En Vendée, des ostréiculteurs pouvaient tirer sur les goélands : vers la fin de l’autorisation ?
France Nature Environnement (FNE) a demandé au tribunal d’annuler les arrêtés préfectoraux qui avaient autorisé des ostréiculteurs à tirer sur les goélands.
France Nature Environnement (FNE) a demandé au tribunal administratif de Nantes, ce mardi 16 avril 2024, d’annuler les arrêtés préfectoraux qui avaient autorisé le 14 septembre 2020 les producteurs d’huîtres et de moules de la baie de Bourgneuf et de la baie de l’Aiguillon à tirer sur les goélands argentés et leucophées.
Les conchyliculteurs avaient précisément obtenu une « dérogation » au principe d’interdiction de destruction de ces deux espèces protégées au-dessus de leurs élevages de Bouin, Barbâtre, La Guérinière, Noirmoutier-en-l’Île, L’Aiguillonsur-Mer, La Faute-sur-Mer et La Tranche-sur-Mer. Le préfet de la Vendée avait ainsi entendu « prévenir les dommages importants » causés par ces oiseaux sur la « production mytilicole locale ».
Le Comité régional de la conchyliculture (CRC) des Pays de la Loire évalue en effet à « entre 10 et 30 % » la perte de production due à « la prédation » des goélands « entre juin et octobre ». Les filets et les « méthodes d’effarouchement » lui semblent « peu efficaces », souligne le CRC.
L’association de défense de l’environnement, pour sa part, a fait valoir aux juges nantais que la « consultation » de la population locale autour de ces arrêtés préfectoraux avait été « irrégulière ».
« Pas de solution alternative » aux tirs sur les goélands
Et « nous partageons ce constat », a d’emblée indiqué le rapporteur public lors de l’audience, ce mardi 16 avril 2024. « Cela a été de nature à priver le public de la possibilité de former des observations adéquates », a convenu le magistrat.

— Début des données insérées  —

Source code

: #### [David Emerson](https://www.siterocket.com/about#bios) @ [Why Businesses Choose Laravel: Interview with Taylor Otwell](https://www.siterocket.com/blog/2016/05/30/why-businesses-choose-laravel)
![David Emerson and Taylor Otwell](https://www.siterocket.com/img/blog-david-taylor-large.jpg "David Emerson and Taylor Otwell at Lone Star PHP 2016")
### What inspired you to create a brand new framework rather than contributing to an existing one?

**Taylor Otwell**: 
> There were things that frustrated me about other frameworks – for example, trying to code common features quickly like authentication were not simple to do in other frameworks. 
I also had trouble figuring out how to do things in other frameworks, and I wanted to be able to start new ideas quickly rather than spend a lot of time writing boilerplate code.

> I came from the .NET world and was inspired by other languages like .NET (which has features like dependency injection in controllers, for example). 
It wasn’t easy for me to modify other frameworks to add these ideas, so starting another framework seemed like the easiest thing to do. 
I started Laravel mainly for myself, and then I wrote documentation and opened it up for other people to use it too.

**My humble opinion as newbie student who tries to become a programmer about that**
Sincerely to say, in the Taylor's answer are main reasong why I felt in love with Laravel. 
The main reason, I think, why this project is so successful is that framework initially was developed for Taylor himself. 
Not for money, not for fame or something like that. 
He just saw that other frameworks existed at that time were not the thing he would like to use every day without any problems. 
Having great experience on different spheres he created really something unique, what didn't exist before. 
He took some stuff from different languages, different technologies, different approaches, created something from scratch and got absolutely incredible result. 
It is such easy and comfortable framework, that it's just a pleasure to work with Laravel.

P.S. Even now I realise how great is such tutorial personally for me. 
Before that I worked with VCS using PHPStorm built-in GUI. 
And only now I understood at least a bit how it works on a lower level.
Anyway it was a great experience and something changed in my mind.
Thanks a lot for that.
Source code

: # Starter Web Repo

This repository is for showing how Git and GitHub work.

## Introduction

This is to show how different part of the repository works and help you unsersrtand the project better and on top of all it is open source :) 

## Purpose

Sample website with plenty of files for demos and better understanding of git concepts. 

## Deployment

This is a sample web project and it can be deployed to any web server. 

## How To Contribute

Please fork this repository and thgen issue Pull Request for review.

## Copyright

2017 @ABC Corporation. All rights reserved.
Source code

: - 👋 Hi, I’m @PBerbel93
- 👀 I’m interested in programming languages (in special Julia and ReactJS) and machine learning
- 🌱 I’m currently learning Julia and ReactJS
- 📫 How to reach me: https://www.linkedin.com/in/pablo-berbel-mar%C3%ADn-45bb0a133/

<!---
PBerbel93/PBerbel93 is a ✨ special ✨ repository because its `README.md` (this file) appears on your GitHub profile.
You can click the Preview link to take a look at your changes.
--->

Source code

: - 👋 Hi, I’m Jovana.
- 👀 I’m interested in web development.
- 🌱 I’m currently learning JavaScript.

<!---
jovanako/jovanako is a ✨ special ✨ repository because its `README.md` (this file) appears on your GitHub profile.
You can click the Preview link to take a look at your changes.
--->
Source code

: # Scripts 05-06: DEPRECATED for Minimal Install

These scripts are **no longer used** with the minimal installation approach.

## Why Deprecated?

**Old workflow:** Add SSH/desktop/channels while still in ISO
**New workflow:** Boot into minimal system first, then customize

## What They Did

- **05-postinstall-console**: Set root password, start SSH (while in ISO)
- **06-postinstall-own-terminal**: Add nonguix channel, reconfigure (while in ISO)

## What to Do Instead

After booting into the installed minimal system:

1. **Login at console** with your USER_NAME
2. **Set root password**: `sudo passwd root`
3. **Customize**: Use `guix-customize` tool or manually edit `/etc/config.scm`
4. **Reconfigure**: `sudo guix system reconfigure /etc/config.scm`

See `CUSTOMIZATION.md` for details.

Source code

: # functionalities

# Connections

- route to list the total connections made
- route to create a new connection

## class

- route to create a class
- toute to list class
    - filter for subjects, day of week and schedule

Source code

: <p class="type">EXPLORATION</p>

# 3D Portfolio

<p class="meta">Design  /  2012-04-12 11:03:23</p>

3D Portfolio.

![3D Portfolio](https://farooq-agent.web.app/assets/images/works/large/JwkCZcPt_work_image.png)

France Nature Environnement a également fait observer que la préfecture de la Vendée « affirme de façon péremptoire » qu’il n’existe « pas de solution alternative » aux tirs sur les goélands pour protéger la production locale de moules et d’huîtres. Or les données sur lesquelles les services de l’Etat s’appuient pour justifier ces « dérogations » semblent effectivement « un peu datées », du point de vue du rapporteur public.
Une mortalité d’abord due à la « pollution des eaux »

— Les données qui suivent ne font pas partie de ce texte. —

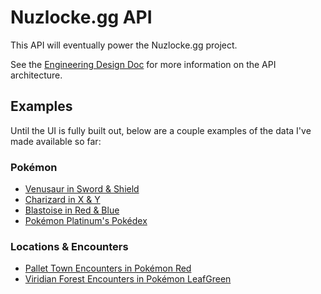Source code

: # Nuzlocke.gg API
This API will eventually power the Nuzlocke.gg project.

See the [Engineering Design Doc](ENGINEERING.md) for more information on the API architecture.

## Examples
Until the UI is fully built out, below are a couple examples of the data I've made available so far:

### Pokémon
- [Venusaur in Sword & Shield](https://api.nuzlocke.gg/v1/pokemon/sword-shield/forms/venusaur.json)
- [Charizard in X & Y](https://api.nuzlocke.gg/v1/pokemon/xy/forms/charizard.json)
- [Blastoise in Red & Blue](https://api.nuzlocke.gg/v1/pokemon/red-blue/forms/blastoise.json)
- [Pokémon Platinum's Pokédex](https://api.nuzlocke.gg/v1/pokemon/platinum/lists/by-species.json)

### Locations & Encounters
- [Pallet Town Encounters in Pokémon Red](https://api.nuzlocke.gg/v1/locations/red-blue/red/pallet-town.json)
- [Viridian Forest Encounters in Pokémon LeafGreen](https://api.nuzlocke.gg/v1/locations/firered-leafgreen/leafgreen/viridian-forest.json)
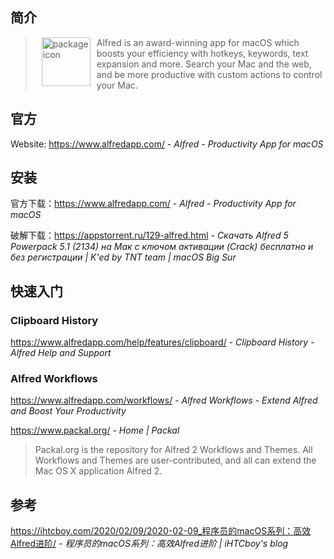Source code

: ## 简介

> <img src="https://www.alfredapp.com/media/logo4@2x.png" alt="package icon" align="left" width="78" hspace="10" vspace="0"> Alfred is an award-winning app for macOS which boosts your efficiency with hotkeys, keywords, text expansion and more. Search your Mac and the web, and be more productive with custom actions to control your Mac.

## 官方

Website: https://www.alfredapp.com/ - *Alfred - Productivity App for macOS*

## 安装

官方下载：https://www.alfredapp.com/ - *Alfred - Productivity App for macOS*

破解下载：https://appstorrent.ru/129-alfred.html - *Скачать Alfred 5 Powerpack 5.1 (2134) на Мак с ключом активации (Crack) бесплатно и без регистрации | K'ed by TNT team | macOS Big Sur*

## 快速入门

### Clipboard History

https://www.alfredapp.com/help/features/clipboard/ - *Clipboard History - Alfred Help and Support*

### Alfred Workflows

https://www.alfredapp.com/workflows/ - *Alfred Workflows - Extend Alfred and Boost Your Productivity*

https://www.packal.org/ - *Home | Packal*

> Packal.org is the repository for Alfred 2 Workflows and Themes. All Workflows and Themes are user-contributed, and all can extend the Mac OS X application Alfred 2.

## 参考

https://ihtcboy.com/2020/02/09/2020-02-09_程序员的macOS系列：高效Alfred进阶/ - *程序员的macOS系列：高效Alfred进阶 | iHTCboy's blog*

Le magistrat, dont les avis sont souvent suivis par les juges, a donc préconisé d’annuler a posteriori les arrêtés du préfet de la Vendée et de condamner l’Etat à verser 1.000 € à FNE pour ses frais de justice.
L’irrégularité de la procédure
Benjamin Hogommat, le juriste de l’association, était présent à l’audience du tribunal administratif de Nantes avec Yves Le Quellec, président de l’association au moment des faits. Il a dit « partager évidemment » les conclusions du rapporteur public sur l’irrégularité de la procédure, qui a été « de nature à nuire à la discussion et à la compréhension » de la portée de ces décisions administratives.

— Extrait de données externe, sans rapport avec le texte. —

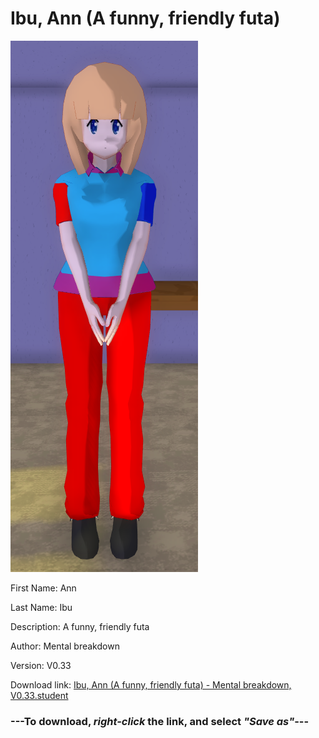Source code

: # Ibu, Ann (A funny, friendly futa)

<img src = "https://raw.githubusercontent.com/Arbiter1223/Daigaku-Gurashi-Custom-Students/master/Students/Files/Ibu%2C%20Ann%20(A%20funny%2C%20friendly%20futa).png">

First Name: Ann

Last Name: Ibu

Description: A funny, friendly futa

Author: Mental breakdown

Version: V0.33

Download link: <a href="https://raw.githubusercontent.com/Arbiter1223/Daigaku-Gurashi-Custom-Students/master/Students/Files/Ibu%2C%20Ann%20(A%20funny%2C%20friendly%20futa)%20-%20Mental%20breakdown%2C%20V0.33.student">Ibu, Ann (A funny, friendly futa) - Mental breakdown, V0.33.student</a>

### ---**To download, _right-click_ the link, and select _"Save as"_**---
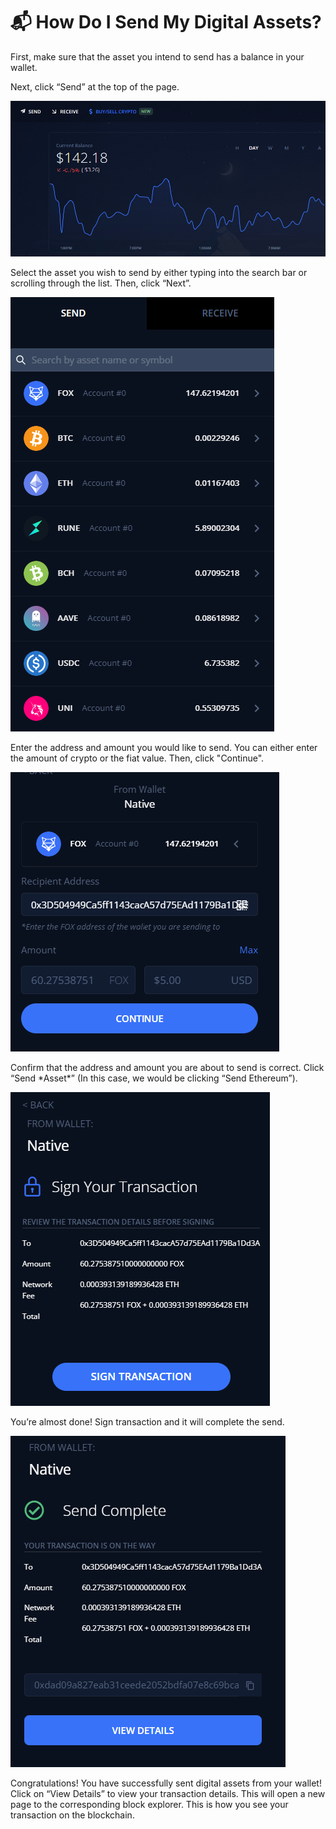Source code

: # 📬 How Do I Send My Digital Assets?

First, make sure that the asset you intend to send has a balance in your wallet.

Next, click “Send” at the top of the page.

![](<../../../.gitbook/assets/image (1).png>)

Select the asset you wish to send by either typing into the search bar or scrolling through the list. Then, click “Next”.

![](<../../../.gitbook/assets/image (2).png>)

Enter the address and amount you would like to send. You can either enter the amount of crypto or the fiat value. Then, click "Continue".

![](<../../../.gitbook/assets/image (249).png>)

Confirm that the address and amount you are about to send is correct. Click “Send \*Asset\*” (In this case, we would be clicking “Send Ethereum”).

![](<../../../.gitbook/assets/image (9).png>)

You’re almost done! Sign transaction and it will complete the send.

![](<../../../.gitbook/assets/image (247).png>)

Congratulations! You have successfully sent digital assets from your wallet! Click on “View Details” to view your transaction details. This will open a new page to the corresponding block explorer. This is how you see your transaction on the blockchain.
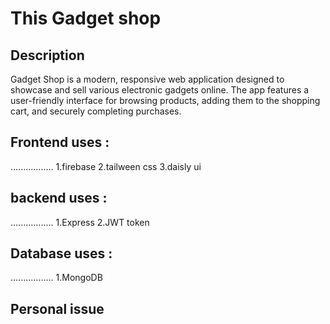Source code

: 
# This Gadget shop 

## Description
Gadget Shop is a modern, responsive web application designed to showcase and sell various electronic gadgets online. The app features a user-friendly interface for browsing products, adding them to the shopping cart, and securely completing purchases.


## Frontend uses :
.................
1.firebase 
2.tailween css 
3.daisly ui 


## backend  uses :
.................
1.Express 
2.JWT token 

## Database uses :
.................
1.MongoDB 




## Personal issue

« Ni la réalité, ni l’ampleur des prédations ne sont mises en évidence : il n’y a que des études sur le ressenti des producteurs, à l’exclusion de toute donnée chiffrée », a ajouté Benjamin Hogommat à l’attention des trois juges nantais. « Les données ne sont pas non plus à l’échelle des deux bassins : une étude porte sur un autre département que la Vendée, et une autre sur l’ensemble des producteurs de la région. »
Pollution des eaux et problèmes de météo
La mortalité des moules et huîtres vendéennes provient en réalité de « problèmes multi-factoriels » : ils sont « très fortement liés à la pollution des eaux » et aux « problèmes météorologiques ».
« La prédation des goélands, si elle existe, est nécessairement anecdotique », a assuré le juriste.
Seulement quelques dizaines de tirs
Il en veut pour preuve qu’il n’y a eu finalement que « quelques dizaines » de tirs sur des goélands en 2020, alors que les arrêtés préfectoraux en permettaient « plusieurs centaines ». « On est sur une espèce menacée, et qui régresse d’année en année... Il y a un vrai enjeu en termes de protection », a-t-il aussi assuré. Le tribunal, qui a mis son jugement en délibéré, rendra sa décision dans un mois environ.